PostPosted: Fri 12 Feb 2010, 01:20    Post subject: wiki good, what would be better?  

Writing for the wiki is an excellent practice, which I have been remiss in doing. My excuse has been that things here on the forum move too fast for me. I am constantly discovering I'm simply repeating information already posted.

One thing I'm looking for is a sneaky way to index this forum, by taking advantage of searches people run and questions they post, so that writers of wiki articles won't have to repeat searches or experiments. Luis von Ahn, the main originator of the reCAPTCHA idea, is now working on ways to use humans to classify pictures (without necessarily turning it into work, and paying them.) Using the many people learning about Puppy to generate classifications of posts in a more limited domain, without making it into a job, seems like an easier problem.

At present, I'm having enough trouble keeping up with work by Jemimah or Zigbert in current threads. When you consider the many forks in the path to the latest and greatest Puppy, and realize these are not necessarily dead ends, the problem of providing appropriate advice for people who want to pursue alternatives gets considerably larger.

One current example is a question about a machine with very limited RAM and disk.
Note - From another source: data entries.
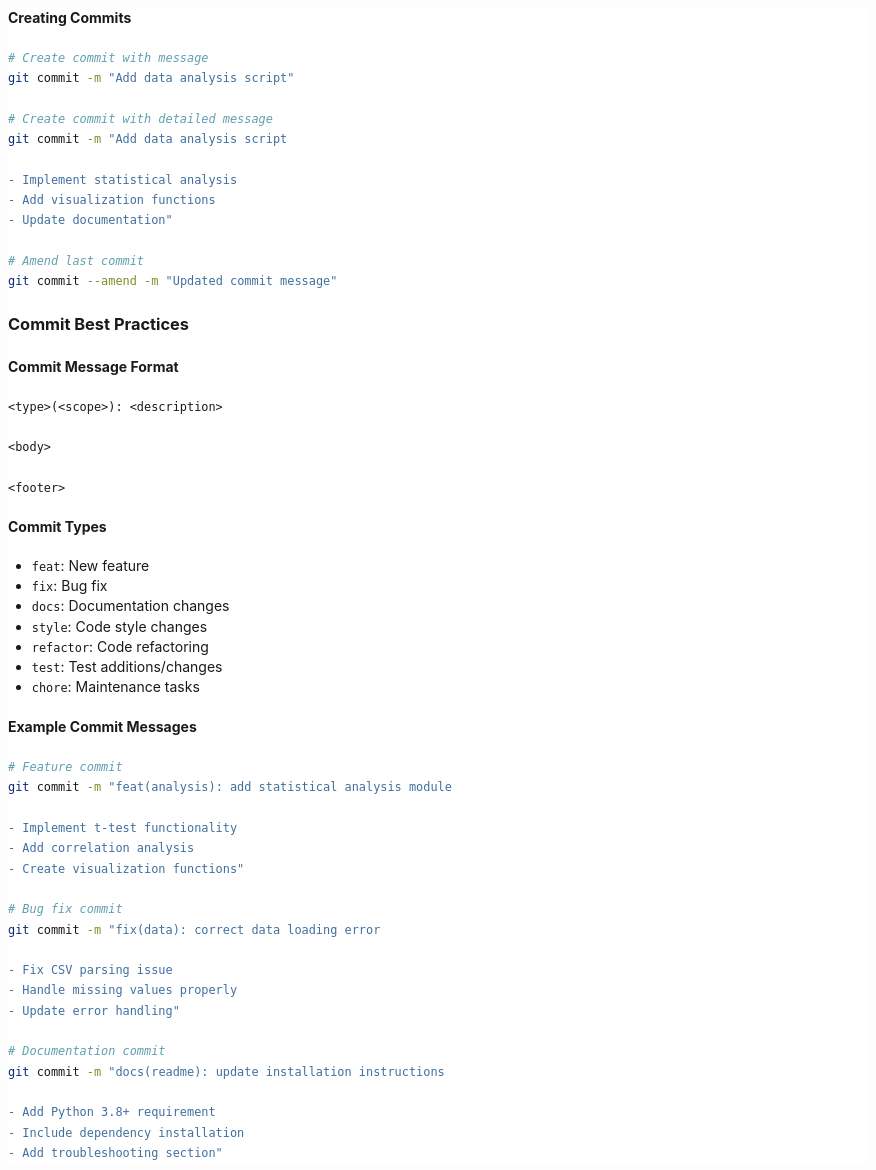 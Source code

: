 #### Creating Commits
```bash
# Create commit with message
git commit -m "Add data analysis script"

# Create commit with detailed message
git commit -m "Add data analysis script

- Implement statistical analysis
- Add visualization functions
- Update documentation"

# Amend last commit
git commit --amend -m "Updated commit message"
```

### Commit Best Practices

#### Commit Message Format
```
<type>(<scope>): <description>

<body>

<footer>
```

#### Commit Types
- `feat`: New feature
- `fix`: Bug fix
- `docs`: Documentation changes
- `style`: Code style changes
- `refactor`: Code refactoring
- `test`: Test additions/changes
- `chore`: Maintenance tasks

#### Example Commit Messages
```bash
# Feature commit
git commit -m "feat(analysis): add statistical analysis module

- Implement t-test functionality
- Add correlation analysis
- Create visualization functions"

# Bug fix commit
git commit -m "fix(data): correct data loading error

- Fix CSV parsing issue
- Handle missing values properly
- Update error handling"

# Documentation commit
git commit -m "docs(readme): update installation instructions

- Add Python 3.8+ requirement
- Include dependency installation
- Add troubleshooting section"
```
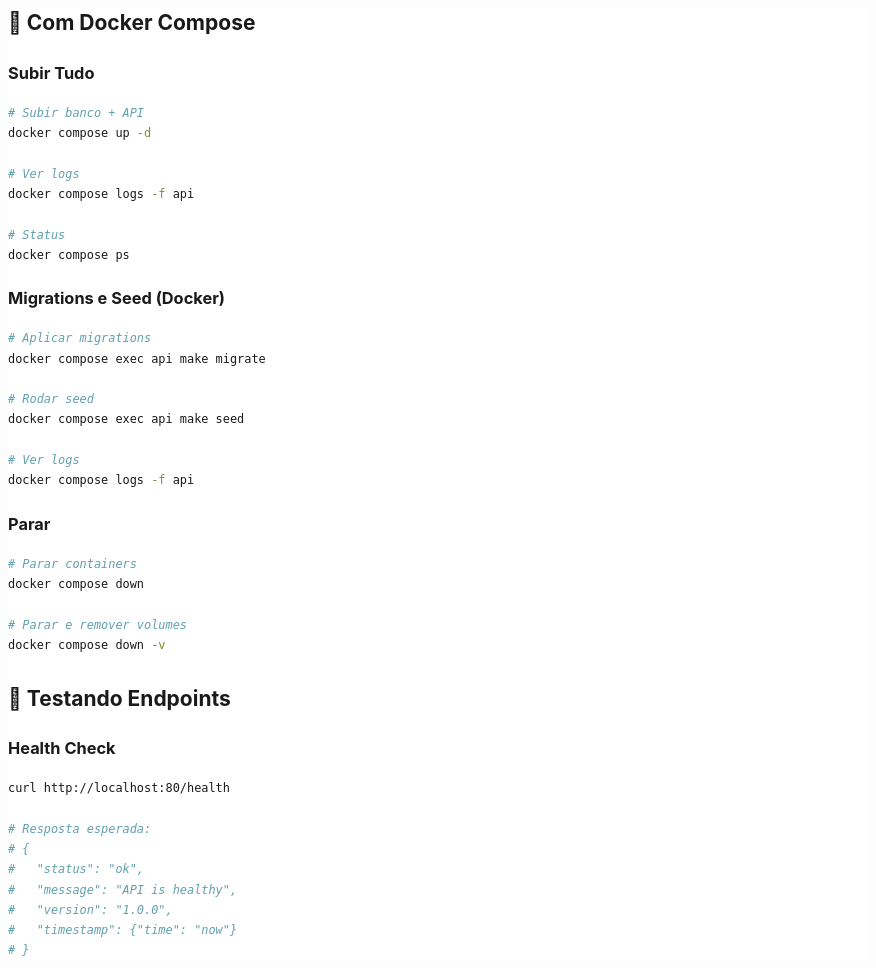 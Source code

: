 ## 🐳 Com Docker Compose

### Subir Tudo

```bash
# Subir banco + API
docker compose up -d

# Ver logs
docker compose logs -f api

# Status
docker compose ps
```

### Migrations e Seed (Docker)

```bash
# Aplicar migrations
docker compose exec api make migrate

# Rodar seed
docker compose exec api make seed

# Ver logs
docker compose logs -f api
```

### Parar

```bash
# Parar containers
docker compose down

# Parar e remover volumes
docker compose down -v
```

## 🧪 Testando Endpoints

### Health Check

```bash
curl http://localhost:80/health

# Resposta esperada:
# {
#   "status": "ok",
#   "message": "API is healthy",
#   "version": "1.0.0",
#   "timestamp": {"time": "now"}
# }
```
John Murga's meanpup 2.02 still sets a hard standard to beat. But, what if you don't want to boot off a CD, or can't? If I had not faced exactly the same problem recently, I would not have known where to direct someone to the posted answer.

One recurrent theme in the current topic has to do with libraries. We keep hearing, over and over, pleas to offer a repository like Ubuntu, etc.

What needs to be emphasized is that we are not cut off from these. The Puppy 3 series could use packages from Slackware, if you handled dependencies properly. There was also gslapt, which could install packages from Debian, thanks to MU. Not only was this possible in the past, there are still forks of Puppy proceeding along those lines. Big Bass has been running Slaxer for some time. Now, with woof, we have whole new series built from Slackware, Debian, or Ubuntu packages: spup, Dpup, upup.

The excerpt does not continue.